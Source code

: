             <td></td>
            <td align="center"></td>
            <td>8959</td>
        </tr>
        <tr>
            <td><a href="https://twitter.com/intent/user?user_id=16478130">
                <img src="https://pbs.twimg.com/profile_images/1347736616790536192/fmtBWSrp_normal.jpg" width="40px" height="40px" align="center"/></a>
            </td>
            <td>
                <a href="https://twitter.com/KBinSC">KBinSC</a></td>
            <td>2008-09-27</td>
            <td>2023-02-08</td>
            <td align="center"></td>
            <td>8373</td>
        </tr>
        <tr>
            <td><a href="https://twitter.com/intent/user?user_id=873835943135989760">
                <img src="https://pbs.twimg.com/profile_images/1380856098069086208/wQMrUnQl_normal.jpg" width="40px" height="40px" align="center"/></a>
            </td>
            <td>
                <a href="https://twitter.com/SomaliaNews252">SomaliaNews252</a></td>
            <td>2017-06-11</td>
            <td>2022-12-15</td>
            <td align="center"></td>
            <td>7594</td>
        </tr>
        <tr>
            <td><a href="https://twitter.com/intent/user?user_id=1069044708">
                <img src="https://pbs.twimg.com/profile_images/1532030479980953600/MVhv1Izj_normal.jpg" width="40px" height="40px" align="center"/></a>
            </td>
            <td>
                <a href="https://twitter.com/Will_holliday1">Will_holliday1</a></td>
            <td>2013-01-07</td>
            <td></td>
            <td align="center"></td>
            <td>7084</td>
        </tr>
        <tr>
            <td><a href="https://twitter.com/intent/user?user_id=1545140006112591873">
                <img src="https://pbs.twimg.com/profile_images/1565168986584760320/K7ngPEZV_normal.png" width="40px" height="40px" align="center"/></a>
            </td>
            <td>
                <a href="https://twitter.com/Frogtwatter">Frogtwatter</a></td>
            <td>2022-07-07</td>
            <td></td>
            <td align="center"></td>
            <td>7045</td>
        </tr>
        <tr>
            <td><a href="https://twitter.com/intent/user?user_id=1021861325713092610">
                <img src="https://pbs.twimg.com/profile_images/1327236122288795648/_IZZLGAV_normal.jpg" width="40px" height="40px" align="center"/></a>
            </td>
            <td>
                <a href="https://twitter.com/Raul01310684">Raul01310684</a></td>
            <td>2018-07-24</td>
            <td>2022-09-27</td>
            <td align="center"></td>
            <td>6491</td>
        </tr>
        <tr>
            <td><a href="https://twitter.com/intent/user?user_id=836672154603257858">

++++++++++

**YOUR GOAL:** Using the data above, print exactly the lines from the line that contains "<td>2022-12-15</td>" through the line that contains "<td>6491</td>", with both included.

**SOLVED PROBLEM:**
            <td>2022-12-15</td>
            <td align="center"></td>
            <td>7594</td>
        </tr>
        <tr>
            <td><a href="https://twitter.com/intent/user?user_id=1069044708">
                <img src="https://pbs.twimg.com/profile_images/1532030479980953600/MVhv1Izj_normal.jpg" width="40px" height="40px" align="center"/></a>
            </td>
            <td>
                <a href="https://twitter.com/Will_holliday1">Will_holliday1</a></td>
            <td>2013-01-07</td>
            <td></td>
            <td align="center"></td>
            <td>7084</td>
        </tr>
        <tr>
            <td><a href="https://twitter.com/intent/user?user_id=1545140006112591873">
                <img src="https://pbs.twimg.com/profile_images/1565168986584760320/K7ngPEZV_normal.png" width="40px" height="40px" align="center"/></a>
            </td>
            <td>
                <a href="https://twitter.com/Frogtwatter">Frogtwatter</a></td>
            <td>2022-07-07</td>
            <td></td>
            <td align="center"></td>
            <td>7045</td>
        </tr>
        <tr>
            <td><a href="https://twitter.com/intent/user?user_id=1021861325713092610">
                <img src="https://pbs.twimg.com/profile_images/1327236122288795648/_IZZLGAV_normal.jpg" width="40px" height="40px" align="center"/></a>
            </td>
            <td>
                <a href="https://twitter.com/Raul01310684">Raul01310684</a></td>
            <td>2018-07-24</td>
            <td>2022-09-27</td>
            <td align="center"></td>
            <td>6491</td>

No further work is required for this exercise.